Asyncable protocol represents an asynchronous task type that can be suspended, resumed and canceled:

public protocol Asyncable {
	func suspend() // Temporarily suspends a task.
	func resume() // Resumes the task, if it is suspended.
	func cancel() // Cancels the task.
}

Promise can manage an asynchronous task when it wraps one.
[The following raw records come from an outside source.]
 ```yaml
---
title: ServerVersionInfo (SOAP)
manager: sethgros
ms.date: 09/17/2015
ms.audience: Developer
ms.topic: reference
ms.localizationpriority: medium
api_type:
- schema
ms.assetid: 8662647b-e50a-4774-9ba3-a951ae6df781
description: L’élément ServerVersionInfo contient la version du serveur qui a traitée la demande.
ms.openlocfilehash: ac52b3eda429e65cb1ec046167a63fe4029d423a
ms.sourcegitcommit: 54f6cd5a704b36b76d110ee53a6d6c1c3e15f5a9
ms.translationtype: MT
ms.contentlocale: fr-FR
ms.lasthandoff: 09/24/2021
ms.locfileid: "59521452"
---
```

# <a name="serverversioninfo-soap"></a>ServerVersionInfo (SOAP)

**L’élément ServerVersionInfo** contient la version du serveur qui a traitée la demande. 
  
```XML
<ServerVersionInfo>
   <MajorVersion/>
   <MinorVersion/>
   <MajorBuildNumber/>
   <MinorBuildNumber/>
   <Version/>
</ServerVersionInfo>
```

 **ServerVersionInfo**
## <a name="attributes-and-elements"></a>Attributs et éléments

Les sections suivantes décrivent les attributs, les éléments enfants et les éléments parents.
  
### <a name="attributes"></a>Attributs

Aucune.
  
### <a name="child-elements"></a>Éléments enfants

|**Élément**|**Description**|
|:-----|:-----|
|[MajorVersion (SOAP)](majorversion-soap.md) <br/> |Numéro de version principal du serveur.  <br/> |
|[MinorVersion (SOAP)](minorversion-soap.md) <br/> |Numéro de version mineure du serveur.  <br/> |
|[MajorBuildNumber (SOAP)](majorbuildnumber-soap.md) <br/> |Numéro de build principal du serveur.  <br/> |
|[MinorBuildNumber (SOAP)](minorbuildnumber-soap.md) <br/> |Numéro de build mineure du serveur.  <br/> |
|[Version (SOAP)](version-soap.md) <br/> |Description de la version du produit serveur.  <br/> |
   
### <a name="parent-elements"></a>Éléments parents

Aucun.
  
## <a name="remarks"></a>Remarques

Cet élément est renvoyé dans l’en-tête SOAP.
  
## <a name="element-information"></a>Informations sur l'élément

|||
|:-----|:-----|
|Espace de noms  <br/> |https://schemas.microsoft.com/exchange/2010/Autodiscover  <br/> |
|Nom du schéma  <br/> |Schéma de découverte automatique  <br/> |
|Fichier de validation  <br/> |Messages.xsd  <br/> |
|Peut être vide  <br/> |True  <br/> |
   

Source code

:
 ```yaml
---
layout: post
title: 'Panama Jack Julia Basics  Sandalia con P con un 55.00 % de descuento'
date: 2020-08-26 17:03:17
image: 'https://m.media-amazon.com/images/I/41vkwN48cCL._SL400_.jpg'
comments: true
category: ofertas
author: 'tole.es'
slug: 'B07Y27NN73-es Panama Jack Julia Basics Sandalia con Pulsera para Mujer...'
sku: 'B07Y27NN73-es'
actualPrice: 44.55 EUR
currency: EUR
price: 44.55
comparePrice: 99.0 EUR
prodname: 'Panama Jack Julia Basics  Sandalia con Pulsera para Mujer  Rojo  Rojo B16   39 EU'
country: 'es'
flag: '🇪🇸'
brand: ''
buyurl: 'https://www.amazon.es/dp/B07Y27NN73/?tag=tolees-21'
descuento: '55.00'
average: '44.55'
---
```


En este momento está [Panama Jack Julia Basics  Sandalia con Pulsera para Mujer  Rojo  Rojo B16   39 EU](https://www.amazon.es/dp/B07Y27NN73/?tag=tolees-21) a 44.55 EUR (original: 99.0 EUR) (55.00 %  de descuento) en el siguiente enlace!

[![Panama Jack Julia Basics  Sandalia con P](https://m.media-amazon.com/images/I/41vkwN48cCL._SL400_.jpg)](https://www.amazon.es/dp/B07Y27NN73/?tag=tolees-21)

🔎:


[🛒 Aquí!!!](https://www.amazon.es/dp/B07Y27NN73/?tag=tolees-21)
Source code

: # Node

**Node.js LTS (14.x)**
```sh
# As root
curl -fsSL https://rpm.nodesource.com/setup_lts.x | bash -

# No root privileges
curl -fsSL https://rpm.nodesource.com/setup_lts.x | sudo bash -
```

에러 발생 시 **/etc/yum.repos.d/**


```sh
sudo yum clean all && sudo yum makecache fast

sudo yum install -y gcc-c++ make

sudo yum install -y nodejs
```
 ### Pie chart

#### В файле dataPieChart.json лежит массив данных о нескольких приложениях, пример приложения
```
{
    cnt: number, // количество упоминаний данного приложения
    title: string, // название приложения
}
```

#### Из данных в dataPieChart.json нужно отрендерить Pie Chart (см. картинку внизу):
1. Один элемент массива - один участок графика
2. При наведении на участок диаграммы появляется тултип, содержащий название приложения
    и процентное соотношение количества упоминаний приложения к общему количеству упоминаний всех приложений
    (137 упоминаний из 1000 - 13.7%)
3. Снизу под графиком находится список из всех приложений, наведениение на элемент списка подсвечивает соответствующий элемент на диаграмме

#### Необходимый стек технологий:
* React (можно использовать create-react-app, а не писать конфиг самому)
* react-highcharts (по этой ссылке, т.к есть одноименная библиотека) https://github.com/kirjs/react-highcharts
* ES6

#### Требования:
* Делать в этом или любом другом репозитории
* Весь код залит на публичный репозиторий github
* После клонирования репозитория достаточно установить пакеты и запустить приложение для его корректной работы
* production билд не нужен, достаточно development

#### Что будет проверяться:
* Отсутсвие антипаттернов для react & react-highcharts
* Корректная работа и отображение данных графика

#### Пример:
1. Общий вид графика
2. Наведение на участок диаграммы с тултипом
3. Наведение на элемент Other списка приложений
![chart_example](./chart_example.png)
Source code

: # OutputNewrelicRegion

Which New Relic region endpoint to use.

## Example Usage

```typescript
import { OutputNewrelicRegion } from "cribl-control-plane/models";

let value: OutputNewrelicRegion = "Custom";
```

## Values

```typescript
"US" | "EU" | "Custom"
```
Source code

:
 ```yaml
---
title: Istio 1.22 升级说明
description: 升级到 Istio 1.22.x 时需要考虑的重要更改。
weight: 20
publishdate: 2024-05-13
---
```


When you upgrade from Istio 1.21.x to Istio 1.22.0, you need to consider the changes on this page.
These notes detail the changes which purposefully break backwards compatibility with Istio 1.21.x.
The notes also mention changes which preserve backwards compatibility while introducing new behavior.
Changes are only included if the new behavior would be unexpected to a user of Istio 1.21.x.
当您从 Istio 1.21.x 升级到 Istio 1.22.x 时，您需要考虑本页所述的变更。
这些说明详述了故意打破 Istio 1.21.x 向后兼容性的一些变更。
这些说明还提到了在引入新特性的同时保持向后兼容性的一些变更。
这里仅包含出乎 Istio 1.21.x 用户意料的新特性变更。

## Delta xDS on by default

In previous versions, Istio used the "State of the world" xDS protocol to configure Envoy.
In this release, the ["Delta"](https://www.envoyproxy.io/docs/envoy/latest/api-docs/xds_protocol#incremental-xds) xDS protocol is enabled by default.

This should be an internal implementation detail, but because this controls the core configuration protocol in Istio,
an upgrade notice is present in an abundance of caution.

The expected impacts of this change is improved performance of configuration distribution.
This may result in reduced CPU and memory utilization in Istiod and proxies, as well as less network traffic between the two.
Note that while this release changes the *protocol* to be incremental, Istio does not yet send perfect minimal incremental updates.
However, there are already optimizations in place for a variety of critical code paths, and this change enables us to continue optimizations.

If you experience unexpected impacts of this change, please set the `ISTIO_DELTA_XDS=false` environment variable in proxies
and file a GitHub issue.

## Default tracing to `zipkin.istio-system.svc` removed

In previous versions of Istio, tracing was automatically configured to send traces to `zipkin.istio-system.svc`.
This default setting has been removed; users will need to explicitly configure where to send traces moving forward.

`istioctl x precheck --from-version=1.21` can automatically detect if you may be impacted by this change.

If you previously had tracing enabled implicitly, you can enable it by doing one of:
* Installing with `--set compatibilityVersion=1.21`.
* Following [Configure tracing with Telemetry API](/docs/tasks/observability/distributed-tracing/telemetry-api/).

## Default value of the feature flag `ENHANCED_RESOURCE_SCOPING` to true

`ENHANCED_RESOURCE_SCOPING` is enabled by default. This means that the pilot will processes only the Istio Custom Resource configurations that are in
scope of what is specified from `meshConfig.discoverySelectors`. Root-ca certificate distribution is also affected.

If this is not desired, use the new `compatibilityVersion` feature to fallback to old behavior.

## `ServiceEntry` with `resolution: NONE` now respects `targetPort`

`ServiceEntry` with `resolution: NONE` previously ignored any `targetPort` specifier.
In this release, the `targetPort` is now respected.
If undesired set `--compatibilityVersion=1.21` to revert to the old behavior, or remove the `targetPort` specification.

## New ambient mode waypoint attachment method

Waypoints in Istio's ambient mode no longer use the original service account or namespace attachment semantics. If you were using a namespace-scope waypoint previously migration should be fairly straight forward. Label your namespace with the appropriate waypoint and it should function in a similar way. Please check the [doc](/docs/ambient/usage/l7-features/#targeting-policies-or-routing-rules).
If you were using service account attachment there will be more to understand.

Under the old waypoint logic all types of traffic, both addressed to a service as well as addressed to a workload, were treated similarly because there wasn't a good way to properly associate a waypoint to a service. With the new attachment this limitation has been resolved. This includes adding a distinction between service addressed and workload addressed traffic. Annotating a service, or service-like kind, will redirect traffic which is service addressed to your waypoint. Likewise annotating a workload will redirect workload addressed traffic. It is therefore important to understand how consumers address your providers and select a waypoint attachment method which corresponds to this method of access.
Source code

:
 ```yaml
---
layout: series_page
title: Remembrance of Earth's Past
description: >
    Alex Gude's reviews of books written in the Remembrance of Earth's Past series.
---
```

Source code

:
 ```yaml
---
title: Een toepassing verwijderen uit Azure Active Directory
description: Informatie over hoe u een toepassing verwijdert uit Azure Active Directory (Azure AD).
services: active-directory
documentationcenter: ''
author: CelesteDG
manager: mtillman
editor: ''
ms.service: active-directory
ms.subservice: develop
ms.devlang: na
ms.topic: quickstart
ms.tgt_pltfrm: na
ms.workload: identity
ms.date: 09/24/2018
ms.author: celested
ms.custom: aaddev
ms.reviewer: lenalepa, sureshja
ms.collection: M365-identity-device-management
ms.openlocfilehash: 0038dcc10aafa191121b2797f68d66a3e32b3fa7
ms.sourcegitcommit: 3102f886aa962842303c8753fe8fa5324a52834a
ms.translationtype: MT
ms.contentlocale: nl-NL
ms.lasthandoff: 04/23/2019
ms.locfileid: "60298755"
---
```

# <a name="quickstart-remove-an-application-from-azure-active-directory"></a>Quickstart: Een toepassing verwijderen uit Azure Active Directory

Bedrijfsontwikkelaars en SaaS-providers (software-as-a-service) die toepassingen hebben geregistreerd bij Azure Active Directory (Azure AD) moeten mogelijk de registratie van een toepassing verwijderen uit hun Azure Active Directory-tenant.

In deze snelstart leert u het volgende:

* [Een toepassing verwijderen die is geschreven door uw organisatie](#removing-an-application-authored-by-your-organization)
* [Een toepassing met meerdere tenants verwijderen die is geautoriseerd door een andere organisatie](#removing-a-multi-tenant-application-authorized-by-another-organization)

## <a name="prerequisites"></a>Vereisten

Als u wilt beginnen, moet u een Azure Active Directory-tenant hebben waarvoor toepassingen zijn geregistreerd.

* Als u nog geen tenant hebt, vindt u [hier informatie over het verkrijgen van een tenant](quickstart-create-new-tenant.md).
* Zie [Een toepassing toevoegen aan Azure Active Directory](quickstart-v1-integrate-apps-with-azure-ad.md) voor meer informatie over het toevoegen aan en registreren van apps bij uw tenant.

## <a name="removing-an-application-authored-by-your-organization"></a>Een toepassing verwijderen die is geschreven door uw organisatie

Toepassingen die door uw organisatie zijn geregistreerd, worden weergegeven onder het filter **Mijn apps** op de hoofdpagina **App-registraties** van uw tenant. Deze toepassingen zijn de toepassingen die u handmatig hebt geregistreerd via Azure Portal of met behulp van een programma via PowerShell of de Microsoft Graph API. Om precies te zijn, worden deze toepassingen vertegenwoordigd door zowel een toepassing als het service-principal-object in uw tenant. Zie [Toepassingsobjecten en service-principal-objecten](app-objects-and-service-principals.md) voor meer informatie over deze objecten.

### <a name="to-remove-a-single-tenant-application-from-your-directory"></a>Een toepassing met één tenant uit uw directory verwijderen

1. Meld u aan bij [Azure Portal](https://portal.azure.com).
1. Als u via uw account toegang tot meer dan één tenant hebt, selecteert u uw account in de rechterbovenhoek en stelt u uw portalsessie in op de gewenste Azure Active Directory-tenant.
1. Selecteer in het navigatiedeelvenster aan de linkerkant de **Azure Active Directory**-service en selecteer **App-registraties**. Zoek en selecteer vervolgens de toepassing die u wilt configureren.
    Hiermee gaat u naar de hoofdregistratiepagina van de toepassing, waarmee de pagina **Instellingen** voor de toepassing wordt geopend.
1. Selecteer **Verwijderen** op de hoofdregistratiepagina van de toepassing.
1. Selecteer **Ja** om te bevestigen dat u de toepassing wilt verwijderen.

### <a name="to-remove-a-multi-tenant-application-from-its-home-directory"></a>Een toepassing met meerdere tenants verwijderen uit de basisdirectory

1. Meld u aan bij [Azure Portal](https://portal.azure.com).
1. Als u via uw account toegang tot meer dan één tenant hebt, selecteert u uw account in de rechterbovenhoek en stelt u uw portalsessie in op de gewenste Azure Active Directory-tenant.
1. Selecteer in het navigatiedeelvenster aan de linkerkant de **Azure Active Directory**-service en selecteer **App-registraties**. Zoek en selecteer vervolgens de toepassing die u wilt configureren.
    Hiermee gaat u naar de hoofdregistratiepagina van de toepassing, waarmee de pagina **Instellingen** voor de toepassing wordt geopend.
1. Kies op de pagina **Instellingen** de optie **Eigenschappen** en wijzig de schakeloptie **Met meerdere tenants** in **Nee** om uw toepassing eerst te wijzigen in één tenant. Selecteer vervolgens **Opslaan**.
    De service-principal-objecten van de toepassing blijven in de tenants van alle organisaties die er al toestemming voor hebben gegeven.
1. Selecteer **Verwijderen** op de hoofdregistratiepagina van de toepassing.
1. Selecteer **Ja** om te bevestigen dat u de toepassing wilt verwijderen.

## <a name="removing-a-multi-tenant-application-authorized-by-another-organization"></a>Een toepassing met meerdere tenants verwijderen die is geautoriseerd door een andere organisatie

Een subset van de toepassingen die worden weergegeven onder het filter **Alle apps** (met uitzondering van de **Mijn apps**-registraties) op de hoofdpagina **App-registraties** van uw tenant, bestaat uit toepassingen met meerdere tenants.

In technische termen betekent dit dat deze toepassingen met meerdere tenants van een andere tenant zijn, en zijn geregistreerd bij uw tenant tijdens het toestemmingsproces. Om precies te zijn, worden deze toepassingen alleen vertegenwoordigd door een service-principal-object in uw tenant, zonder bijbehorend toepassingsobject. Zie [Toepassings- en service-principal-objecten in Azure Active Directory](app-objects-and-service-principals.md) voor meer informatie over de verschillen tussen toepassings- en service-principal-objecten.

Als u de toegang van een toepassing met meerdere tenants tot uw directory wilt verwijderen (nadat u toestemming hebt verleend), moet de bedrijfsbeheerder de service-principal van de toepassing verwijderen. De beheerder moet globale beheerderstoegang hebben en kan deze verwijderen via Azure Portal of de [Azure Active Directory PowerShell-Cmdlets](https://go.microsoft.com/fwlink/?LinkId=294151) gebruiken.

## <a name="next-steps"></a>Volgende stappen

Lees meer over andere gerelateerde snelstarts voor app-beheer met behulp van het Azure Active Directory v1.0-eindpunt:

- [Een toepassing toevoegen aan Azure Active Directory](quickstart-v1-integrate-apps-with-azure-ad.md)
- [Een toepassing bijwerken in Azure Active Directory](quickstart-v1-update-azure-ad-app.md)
For instance it's useful for network requests:

// The wrapped asynchronous task must be conformed to `Asyncable` protocol.
extension URLSessionDataTask: Asyncable {
}

let promise = Promise<Data> { resolve, reject, task in // `task` is in-out parameter
	task = URLSession.shared.dataTask(with: request) { data, response, error in
		guard error == nil else {
			reject(error!)
			return
		}
		resolve(data)
	}
	task.resume()
}

// The promise and the data task will be suspended after 2 secs and won't produce any network activity.
// but they can be resumed later.
DispatchQueue.main.asyncAfter(deadline: .now() + 2) {
	promise.suspend()
}

You can also make your custom asynchronous task that can be managed by a promise:

class TimeOutTask : Asyncable {
	let timeOut: TimeInterval
	var work: DispatchWorkItem?
	let fire: () -> Void

	init(timeOut: TimeInterval, _ fire: @escaping () -> Void) {
		self.timeOut = timeOut
		self.fire = fire
	}

	// MARK: Asyncable

	func suspend() {
		cancel()
	}

	func resume() {
		work = DispatchWorkItem(block: self.fire)
		DispatchQueue.global().asyncAfter(deadline: .now() + timeOut, execute: work!)
	}

	func cancel() {
		work?.cancel()
		work = nil
	}
}

// Promise
let promise = Promise<String> { resolve, reject, task in // `task` is in-out parameter
	task = TimeOutTask(timeOut: 3) {
		resolve("timed out") // Won't be called
	}
	task.resume()
}
.then { text in
	print(text) // Won't be called
}

// Both the promise and the timed out task will be canceled after 1 sec
DispatchQueue.main.asyncAfter(deadline: .now() + 1) {
	promise.cancel()
}

Sample

There are two variants of code to fetch avatars of first 30 GitHub users that use fetch(path:String)-> Promise<Data> utility function and User struct to parse a json response.

Using then:

fetch("https://api.github.com/users") // Load json with users
.then { data in
	try JSONDecoder().decode([User].self, from: data) // Parse json
}
.then { users -> Promise<Array<Data>> in
	guard users.count > 0 else {
		throw "Users list is empty"
	}
	return Promise.all( // Load avatars of all users
		users
		.map { $0.avatar_url }
		.map { fetch($0) }
	)
}
.then { results in
	results.map { UIImage(data: $0) } // Create array of images
}
.then(.main) { images in
	print(images.count) // Print a count of images on the main queue
}
.catch { error in
	print("Error: \(error)")
}

Using async/await:

async {
	let usersData = try fetch("https://api.github.com/users").await() // Load json with users

	let users = try JSONDecoder().decode([User].self, from: usersData) // Parse json
	guard users.count > 0 else {
		throw "Users list is empty"
	}

	let imagesData = try async.all( // Load avatars of all users
		users
			.map { $0.avatar_url }
			.map { fetch($0) }
	).await()

	let images = imagesData.map { UIImage(data: $0) } // Create array of images

	async(.main) {
		print(images.count) // Print a count of images on the main queue
	}
}
.catch { error in
	print("Error: \(error)")
}

For more samples see PromiseQTests.swift.

Installation

Swift Package Manager (SPM)

Select Xcode > File > Swift Packages > Add Package Dependency... > Paste https://github.com/ikhvorost/PromiseQ.git and then import PromiseQ in source files.

For Swift packages:

dependencies: [
    .package(url: "https://github.com/ikhvorost/PromiseQ.git", from: "1.0.0")
]

Manual

Just copy source files to your project.

License

PromiseQ is available under the MIT license. See the LICENSE file for more info.